If you heat your home with oil, propane, or natural gas, you may find yourself facing a tough decision when your tank runs dry with just a few cold weeks left in the year -- or when prices are high due to short supply. For those who find yourself running out of heat at inopportune times, upgrading the size of your storage tank (or getting a backup tank) may help you stock up on oil or gas during late summer sales instead of being held hostage by mid-winter rates. However, there are a few things you'll want to evaluate before taking the plunge. Read on for some questions you should ask yourself before investing in a larger tank for your heating oil or gas.
Is your home as efficient as it could be?

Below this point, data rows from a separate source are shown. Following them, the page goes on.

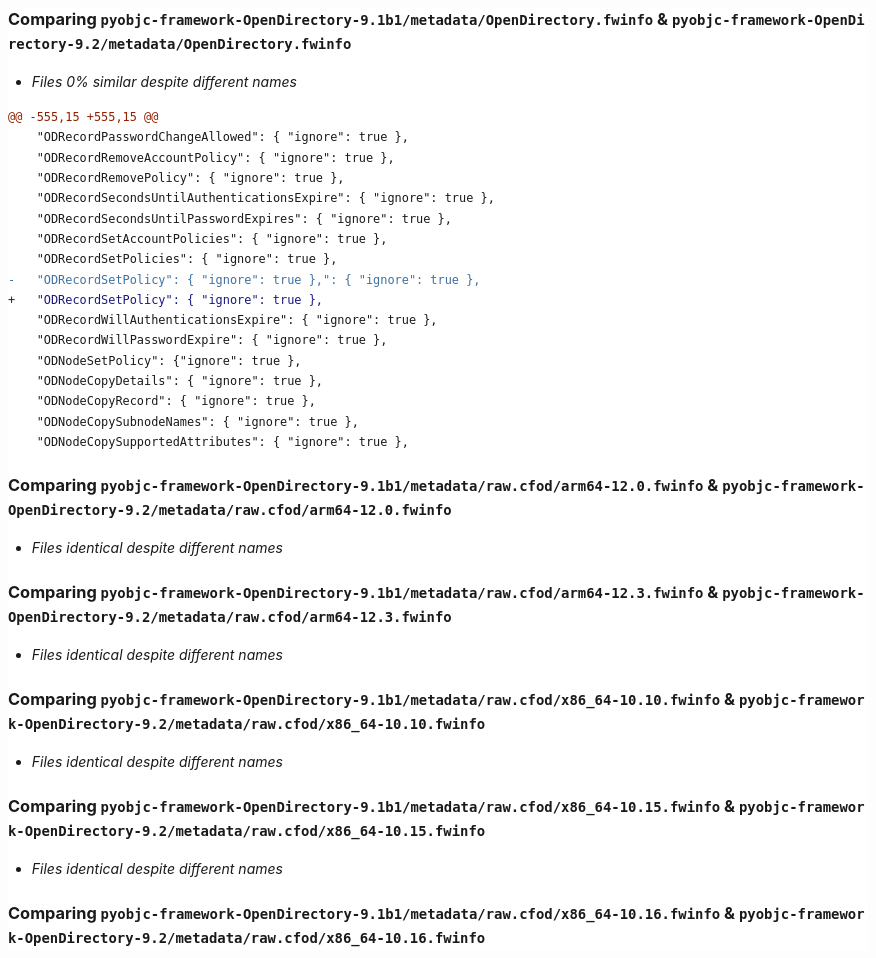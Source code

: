 
### Comparing `pyobjc-framework-OpenDirectory-9.1b1/metadata/OpenDirectory.fwinfo` & `pyobjc-framework-OpenDirectory-9.2/metadata/OpenDirectory.fwinfo`

 * *Files 0% similar despite different names*

```diff
@@ -555,15 +555,15 @@
    "ODRecordPasswordChangeAllowed": { "ignore": true },
    "ODRecordRemoveAccountPolicy": { "ignore": true },
    "ODRecordRemovePolicy": { "ignore": true },
    "ODRecordSecondsUntilAuthenticationsExpire": { "ignore": true },
    "ODRecordSecondsUntilPasswordExpires": { "ignore": true },
    "ODRecordSetAccountPolicies": { "ignore": true },
    "ODRecordSetPolicies": { "ignore": true },
-   "ODRecordSetPolicy": { "ignore": true },": { "ignore": true },
+   "ODRecordSetPolicy": { "ignore": true },
    "ODRecordWillAuthenticationsExpire": { "ignore": true },
    "ODRecordWillPasswordExpire": { "ignore": true },
    "ODNodeSetPolicy": {"ignore": true },
    "ODNodeCopyDetails": { "ignore": true },
    "ODNodeCopyRecord": { "ignore": true },
    "ODNodeCopySubnodeNames": { "ignore": true },
    "ODNodeCopySupportedAttributes": { "ignore": true },
```

### Comparing `pyobjc-framework-OpenDirectory-9.1b1/metadata/raw.cfod/arm64-12.0.fwinfo` & `pyobjc-framework-OpenDirectory-9.2/metadata/raw.cfod/arm64-12.0.fwinfo`

 * *Files identical despite different names*

### Comparing `pyobjc-framework-OpenDirectory-9.1b1/metadata/raw.cfod/arm64-12.3.fwinfo` & `pyobjc-framework-OpenDirectory-9.2/metadata/raw.cfod/arm64-12.3.fwinfo`

 * *Files identical despite different names*

### Comparing `pyobjc-framework-OpenDirectory-9.1b1/metadata/raw.cfod/x86_64-10.10.fwinfo` & `pyobjc-framework-OpenDirectory-9.2/metadata/raw.cfod/x86_64-10.10.fwinfo`

 * *Files identical despite different names*

### Comparing `pyobjc-framework-OpenDirectory-9.1b1/metadata/raw.cfod/x86_64-10.15.fwinfo` & `pyobjc-framework-OpenDirectory-9.2/metadata/raw.cfod/x86_64-10.15.fwinfo`

 * *Files identical despite different names*

### Comparing `pyobjc-framework-OpenDirectory-9.1b1/metadata/raw.cfod/x86_64-10.16.fwinfo` & `pyobjc-framework-OpenDirectory-9.2/metadata/raw.cfod/x86_64-10.16.fwinfo`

While getting a larger tank will allow you to purchase and store more fuel to get you through the winter, if your home has thin insulation, drafty windows, or poorly-placed heating vents, you could save money (and eliminate the need for a larger tank) by making your home more energy-efficient. For drafty or single-pane windows, you should be able to place a protective film over the interior surface of the window to prevent heat loss. Heat lost through your roof due to insufficient attic insulation can usually be solved by applying some inexpensive spray-foam or blow-in insulation. In other cases, you may want to block off or even reroute heating vents near your door or windows (where heat released can easily escape).
Another source of inefficiency can be your heater itself. If your current heater is original to your home (or more than a couple of decades old), it's likely that a new energy-efficient heater will reduce your fuel consumption enough to help you make a single tank fill last all winter.
Can you rent a larger tank?
If your home is already relatively efficient but your tank is simply too small for your heating needs, you may be able to rent a tank from your oil or gas supply company for a small monthly fee. By renting a tank from the same company that supplies your fuel, you'll often be able to receive discounts on delivery charges or other fees. For those who aren't yet in a "forever" home or whose careers often require relocation, this can often be a more cost-effective option than purchasing your own tank.